Opinions are changing when it comes to the subject of marijuana — and New Mexico should join the short list of states that have pioneered the path to pot decriminalization.
As New Mexico Sen. Jerry Ortiz y Pino (D-Albuquerque) said in the Daily Lobo last week, people who want to smoke pot are already smoking it. This amendment is not letting some demonic genie out of the bottle; it’s controlling how and by whom pot is sold, who can use it and where the money goes.
In one of the poorest states in the country, that last bit means a whole lot. Potential New Mexico state tax revenue from pot has been estimated to be anywhere from $40 million to $140 million.
That’s a lot of money that could support programs like Medicaid, Early Child Education or even the ailing Lottery Scholarship.
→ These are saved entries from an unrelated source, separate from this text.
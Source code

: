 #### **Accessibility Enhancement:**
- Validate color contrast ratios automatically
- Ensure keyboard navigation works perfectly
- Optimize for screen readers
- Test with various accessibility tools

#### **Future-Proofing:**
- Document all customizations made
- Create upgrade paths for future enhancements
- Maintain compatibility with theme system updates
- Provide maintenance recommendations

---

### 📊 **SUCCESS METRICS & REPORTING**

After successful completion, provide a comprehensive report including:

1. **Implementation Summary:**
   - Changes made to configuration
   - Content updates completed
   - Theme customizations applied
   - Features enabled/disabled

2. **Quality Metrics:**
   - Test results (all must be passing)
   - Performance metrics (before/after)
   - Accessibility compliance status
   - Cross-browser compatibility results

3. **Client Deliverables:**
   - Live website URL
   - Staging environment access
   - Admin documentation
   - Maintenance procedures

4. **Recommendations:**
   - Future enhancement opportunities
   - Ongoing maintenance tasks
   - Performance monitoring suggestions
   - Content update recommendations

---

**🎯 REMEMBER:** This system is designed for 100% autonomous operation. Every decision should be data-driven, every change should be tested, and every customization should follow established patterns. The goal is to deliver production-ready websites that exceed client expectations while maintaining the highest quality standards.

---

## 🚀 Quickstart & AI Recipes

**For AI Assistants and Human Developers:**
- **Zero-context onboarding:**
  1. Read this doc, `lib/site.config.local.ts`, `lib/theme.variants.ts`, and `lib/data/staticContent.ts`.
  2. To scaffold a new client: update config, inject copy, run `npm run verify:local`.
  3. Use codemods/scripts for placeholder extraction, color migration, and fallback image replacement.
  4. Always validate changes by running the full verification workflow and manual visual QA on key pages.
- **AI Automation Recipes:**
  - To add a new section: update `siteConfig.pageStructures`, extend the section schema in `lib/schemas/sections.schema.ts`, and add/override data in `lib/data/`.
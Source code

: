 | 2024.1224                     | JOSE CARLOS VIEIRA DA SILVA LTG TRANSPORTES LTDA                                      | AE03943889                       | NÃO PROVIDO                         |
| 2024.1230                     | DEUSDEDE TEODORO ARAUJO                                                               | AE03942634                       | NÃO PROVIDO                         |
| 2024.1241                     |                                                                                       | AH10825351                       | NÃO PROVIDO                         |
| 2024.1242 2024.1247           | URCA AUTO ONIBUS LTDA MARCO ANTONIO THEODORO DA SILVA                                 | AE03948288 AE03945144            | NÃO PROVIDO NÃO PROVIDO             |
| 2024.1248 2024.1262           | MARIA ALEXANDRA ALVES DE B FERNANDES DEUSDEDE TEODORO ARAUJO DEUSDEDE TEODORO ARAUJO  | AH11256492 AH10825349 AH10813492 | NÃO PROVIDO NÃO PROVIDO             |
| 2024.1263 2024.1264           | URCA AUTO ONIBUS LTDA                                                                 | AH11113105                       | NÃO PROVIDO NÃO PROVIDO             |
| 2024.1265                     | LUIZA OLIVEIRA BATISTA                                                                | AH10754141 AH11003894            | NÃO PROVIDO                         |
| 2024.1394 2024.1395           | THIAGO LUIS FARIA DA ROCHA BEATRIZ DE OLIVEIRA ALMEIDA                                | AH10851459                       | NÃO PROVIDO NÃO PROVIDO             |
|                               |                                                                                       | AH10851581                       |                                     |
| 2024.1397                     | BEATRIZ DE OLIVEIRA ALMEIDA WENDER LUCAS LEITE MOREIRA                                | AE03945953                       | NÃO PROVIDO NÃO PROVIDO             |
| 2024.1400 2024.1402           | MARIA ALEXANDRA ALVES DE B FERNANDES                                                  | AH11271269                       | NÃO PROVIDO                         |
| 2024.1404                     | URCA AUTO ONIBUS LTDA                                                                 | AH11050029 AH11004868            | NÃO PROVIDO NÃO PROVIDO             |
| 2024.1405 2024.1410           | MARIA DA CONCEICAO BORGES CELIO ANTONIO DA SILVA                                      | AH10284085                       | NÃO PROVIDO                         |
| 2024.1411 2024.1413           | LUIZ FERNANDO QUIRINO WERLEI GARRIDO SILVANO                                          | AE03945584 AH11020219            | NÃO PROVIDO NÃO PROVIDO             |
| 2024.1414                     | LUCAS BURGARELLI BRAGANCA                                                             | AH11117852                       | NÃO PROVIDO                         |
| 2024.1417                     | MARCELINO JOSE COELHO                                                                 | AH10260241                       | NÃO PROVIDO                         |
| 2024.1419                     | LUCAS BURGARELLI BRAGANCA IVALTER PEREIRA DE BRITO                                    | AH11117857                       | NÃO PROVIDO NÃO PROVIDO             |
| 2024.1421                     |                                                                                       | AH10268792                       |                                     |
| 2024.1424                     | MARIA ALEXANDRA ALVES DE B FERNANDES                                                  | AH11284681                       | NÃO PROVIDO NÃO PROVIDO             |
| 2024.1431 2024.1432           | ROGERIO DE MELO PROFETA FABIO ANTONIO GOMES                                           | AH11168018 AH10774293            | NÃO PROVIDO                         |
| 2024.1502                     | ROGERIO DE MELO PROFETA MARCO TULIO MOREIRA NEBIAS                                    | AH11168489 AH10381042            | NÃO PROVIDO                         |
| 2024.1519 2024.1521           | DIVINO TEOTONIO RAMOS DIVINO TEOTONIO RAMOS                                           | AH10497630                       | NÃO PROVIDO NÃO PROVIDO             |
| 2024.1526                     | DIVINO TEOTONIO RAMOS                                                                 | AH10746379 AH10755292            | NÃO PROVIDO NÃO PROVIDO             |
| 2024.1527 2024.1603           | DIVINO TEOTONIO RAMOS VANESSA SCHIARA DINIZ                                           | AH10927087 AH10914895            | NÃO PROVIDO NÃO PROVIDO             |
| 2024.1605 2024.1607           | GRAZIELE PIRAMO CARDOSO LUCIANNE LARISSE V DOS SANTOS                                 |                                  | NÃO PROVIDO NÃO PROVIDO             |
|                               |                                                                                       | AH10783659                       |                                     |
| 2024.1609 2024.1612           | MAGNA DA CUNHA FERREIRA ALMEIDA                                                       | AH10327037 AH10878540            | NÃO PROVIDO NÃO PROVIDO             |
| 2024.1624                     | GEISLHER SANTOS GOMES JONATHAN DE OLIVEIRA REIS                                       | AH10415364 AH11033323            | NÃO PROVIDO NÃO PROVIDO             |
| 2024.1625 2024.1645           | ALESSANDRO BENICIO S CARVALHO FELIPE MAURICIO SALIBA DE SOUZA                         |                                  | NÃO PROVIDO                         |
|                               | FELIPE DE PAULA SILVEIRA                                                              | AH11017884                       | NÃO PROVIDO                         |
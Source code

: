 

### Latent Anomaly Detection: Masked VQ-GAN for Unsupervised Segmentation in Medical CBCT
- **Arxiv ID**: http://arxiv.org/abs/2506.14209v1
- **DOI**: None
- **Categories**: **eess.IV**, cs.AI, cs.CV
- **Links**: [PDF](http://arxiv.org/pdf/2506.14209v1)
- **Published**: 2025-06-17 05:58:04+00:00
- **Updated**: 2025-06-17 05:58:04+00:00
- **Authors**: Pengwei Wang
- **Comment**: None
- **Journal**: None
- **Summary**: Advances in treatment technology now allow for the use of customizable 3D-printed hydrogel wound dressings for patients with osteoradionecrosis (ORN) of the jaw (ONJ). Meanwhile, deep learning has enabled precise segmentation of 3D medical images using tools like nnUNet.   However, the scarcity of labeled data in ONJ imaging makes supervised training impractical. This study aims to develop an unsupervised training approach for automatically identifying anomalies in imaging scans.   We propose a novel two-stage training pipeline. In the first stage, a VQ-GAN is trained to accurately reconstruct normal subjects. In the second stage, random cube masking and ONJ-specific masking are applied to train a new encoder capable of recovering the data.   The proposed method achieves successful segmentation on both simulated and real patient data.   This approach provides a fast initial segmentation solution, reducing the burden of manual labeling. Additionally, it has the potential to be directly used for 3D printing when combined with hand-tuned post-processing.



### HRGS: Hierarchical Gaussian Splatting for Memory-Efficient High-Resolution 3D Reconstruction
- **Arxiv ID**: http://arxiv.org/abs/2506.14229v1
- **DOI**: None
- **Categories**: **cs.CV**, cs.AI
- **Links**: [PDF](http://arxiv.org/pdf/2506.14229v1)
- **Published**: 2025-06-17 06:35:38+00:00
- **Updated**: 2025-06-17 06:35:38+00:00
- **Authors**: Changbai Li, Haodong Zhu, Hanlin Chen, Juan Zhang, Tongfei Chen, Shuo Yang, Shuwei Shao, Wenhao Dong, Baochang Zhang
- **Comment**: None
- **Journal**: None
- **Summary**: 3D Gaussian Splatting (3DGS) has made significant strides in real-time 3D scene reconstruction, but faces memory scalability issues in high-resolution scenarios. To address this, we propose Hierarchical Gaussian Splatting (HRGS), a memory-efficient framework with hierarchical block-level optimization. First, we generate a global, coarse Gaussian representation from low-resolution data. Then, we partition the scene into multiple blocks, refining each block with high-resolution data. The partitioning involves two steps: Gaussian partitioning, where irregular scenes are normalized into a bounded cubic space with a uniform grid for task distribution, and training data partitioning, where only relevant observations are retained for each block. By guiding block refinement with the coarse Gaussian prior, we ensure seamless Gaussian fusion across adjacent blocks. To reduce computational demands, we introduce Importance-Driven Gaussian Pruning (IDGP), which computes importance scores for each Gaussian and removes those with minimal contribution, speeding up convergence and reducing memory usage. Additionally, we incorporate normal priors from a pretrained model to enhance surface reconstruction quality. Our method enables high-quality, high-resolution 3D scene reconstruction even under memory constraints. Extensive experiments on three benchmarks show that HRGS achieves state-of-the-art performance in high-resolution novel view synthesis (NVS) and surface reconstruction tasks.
Beyond tax revenue, marijuana legalization could do a lot for our state. Marijuana-related crimes would no longer eat up the time of our overstretched state and local police forces. New local businesses would open to fulfill the demand for pot dispensaries and, as Colorado has lately proved, tourism would receive a boost.
New Mexico already has some of the most relaxed marijuana laws in the nation. A first offense for carrying under an ounce of marijuana (outside of a school zone) carries a penalty of 15 days in jail, $50-100 in fines or both. The first offense of a sale of up to 100 pounds of marijuana carries a misdemeanor penalty of a fine up to $5,000, up to 18 months in prison or both.
Let’s break this down: According to the Vera Institute of Justice, it costs about $80 a day to keep someone in jail. So if all 2 million people in New Mexico were sentenced with the maximum fine and jail time for a first-time possession offense, that means the state would generate $200 million in revenue, but pay $24 billion to keep everyone in jail for 15 days.
The result is no better with regard to sellers. Using the same formula, the state would make $10 billion in fines, but shell out $87 billion. Keep in mind that none of these figures includes the cost in man-hours for arresting and prosecuting said 2 million people.
In Colorado, one ounce of cheap weed generates about $50 in state taxes — without costing a dime to convict and incarcerate the buyers. In the state’s first week for legal blazing, the Huffington Post reported that sales exceeded $5 million. That’s $1.25 million for the state.
Of course, it isn’t just about the money.
There is a list of potentially harmful side effects that is often cited when discussing marijuana. According to the Mayo Clinic’s website, this includes low blood pressure, dry eyes, short-term memory loss, dizziness, fatigue and reduced attention span. There is a possible slight increased risk of lung cancer only for those who smoke marijuana.
That’s a pretty lightweight list when compared to the Mayo Clinic’s list of possible side effects from alcohol use: stroke, high blood pressure, cirrhosis of the liver, heart failure, pancreatitis and breast, mouth, pharynx, larynx, esophagus and liver cancers.
Of the two, one is legal and bears the risk of far more severe possible side effects.
There is also the question as to whether marijuana is a gateway drug that leads users to try meth, cocaine, heroin or a myriad of other hard drugs. Reputable sources, like the Mayo Clinic, are unable to offer definitive data. The simplest answer may be that marijuana is a gateway drug in the same way alcohol is: if people are willing to drink a beer, they might also be willing to try whiskey or a wine cooler. Not everyone does, though.
Then there is the argument that doing any drug is bad. It’s easy to respond by saying, “if you don’t like it, don’t do it,” but that’s a cowardly answer. It’s a true statement, but it does not get to the heart of the matter.
Many things that are bad for us are considered legal nevertheless.
Things like coffee, cigarettes, BPA, pollution, alcohol and unprotected sex are certainly not against the law. With these things, we trust people to make their own decisions. Marijuana should be no different. Marijuana is less likely to cause the sort of harm the aforementioned things could, and if its purchase is limited by age, it is still more controlled than half of the things on this list.
It’s difficult to see why New Mexico wouldn’t want to legalize marijuana. Its side effects are minor, it would generate a hefty chunk of money and it would leave police with more time to investigate more serious drug crimes like heroin trafficking or meth labs.